Ciao, sono Benedetta e sono astemia. O meglio, capiamoci, non disprezzo qualsiasi tipo di bevanda alcolica, ma pur avendo provato moltissimi tipi di vino e di birra, non sono riuscita ad apprezzarne il sapore. Come posso dunque essere proprio io ad intervistare Marzia Lorenzi, nota brand ambassador di Baladin, birrificio agricolo artigianale italiano? Ammettendo la mia ignoranza e chiedendole di parlarmi del magico mondo della birra.

Ciao Marzia, ci parli di te?

Nel mondo della birra artigianale un ruolo come il mio è costruito giorno per giorno, la mia storia è lunga. Ho 44 anni. Nasco in tutt’altro ambiente, sebbene mio papà e mia mamma abbiano avuto un bar in un circolo sportivo e mio cugino abbia fatto l’alberghiero e abbia avuto un ristorante e diverse pizzerie. A parte aver fatto la cameriera nel bar dei miei quando ero piccolina, non avevo una carriera avviata nel mondo dell’enogastronomia, anzi non ci pensavo proprio.

Ho studiato fotografia e lavoravo in un’agenzia di fotogiornalismo quindi in realtà non c’entrava niente. Ho però sempre avuto una grande passione per ‘l’alcool’, una passione dettata dalla curiosità, che mi ha portato ad avvicinarmi ad un ambiente che non è quello della fotografia.

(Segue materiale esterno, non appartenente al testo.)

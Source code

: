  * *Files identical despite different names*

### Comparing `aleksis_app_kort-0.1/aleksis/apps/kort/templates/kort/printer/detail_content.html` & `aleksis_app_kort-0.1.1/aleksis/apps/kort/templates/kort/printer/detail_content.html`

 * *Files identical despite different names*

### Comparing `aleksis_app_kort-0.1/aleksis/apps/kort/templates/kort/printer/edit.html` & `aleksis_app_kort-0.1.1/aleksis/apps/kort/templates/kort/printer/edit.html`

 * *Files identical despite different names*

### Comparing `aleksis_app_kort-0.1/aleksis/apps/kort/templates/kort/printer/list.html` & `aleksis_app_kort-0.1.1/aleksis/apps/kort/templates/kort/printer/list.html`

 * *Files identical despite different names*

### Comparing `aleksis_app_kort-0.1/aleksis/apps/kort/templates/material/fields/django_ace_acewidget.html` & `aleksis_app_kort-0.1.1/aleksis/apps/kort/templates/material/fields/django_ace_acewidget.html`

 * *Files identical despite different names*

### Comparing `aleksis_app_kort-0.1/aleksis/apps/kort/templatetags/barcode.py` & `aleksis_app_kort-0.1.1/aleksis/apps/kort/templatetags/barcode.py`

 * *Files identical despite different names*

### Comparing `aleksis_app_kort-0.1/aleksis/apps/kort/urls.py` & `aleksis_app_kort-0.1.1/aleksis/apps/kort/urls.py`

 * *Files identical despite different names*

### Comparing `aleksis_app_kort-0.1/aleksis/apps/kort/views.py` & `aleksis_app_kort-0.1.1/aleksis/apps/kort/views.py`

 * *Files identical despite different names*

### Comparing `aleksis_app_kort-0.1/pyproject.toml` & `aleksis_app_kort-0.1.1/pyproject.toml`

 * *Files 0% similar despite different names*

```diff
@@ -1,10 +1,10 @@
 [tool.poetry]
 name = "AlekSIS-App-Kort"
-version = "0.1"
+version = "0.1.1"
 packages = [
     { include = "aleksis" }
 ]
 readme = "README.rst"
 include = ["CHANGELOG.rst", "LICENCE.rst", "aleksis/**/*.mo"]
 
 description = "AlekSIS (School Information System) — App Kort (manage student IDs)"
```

All’epoca in cui ho iniziato, cominciavano ad esserci i primi blog di food che parlavano di ricette, i siti erano più strutturati, ma soprattutto alcuni giornali importanti che leggevo per lavoro (come ad esempio IoDonna o D de La Repubblica) dedicavano le ultime 4-5 pagine ad articoli molto interessanti legati proprio al mondo del food. Mi piaceva questa cosa, anche se a parte leggere le ricette non le ho mai messe molto in pratica. Non perché io non sia capace, ma perché sentivo che non era la cosa che mi piaceva.

Marzia Lorenzi, bere birra per conoscere sé stessi e rompere gli stereotipi

Cucino, mi vengono bene i risotti, mi piace mangiare, ma non sono curiosa nell’applicare le tecniche degli chef o mettermi a preparare un piatto. Volevo scoprire cosa ci fosse dietro un piatto per affinare il mio palato e scoprire l’evoluzione del mio gusto nel tempo. Con l’avvento del digitale trascorrevo moltissimo tempo online per lavoro ed io avevo bisogno di nuovi stimoli.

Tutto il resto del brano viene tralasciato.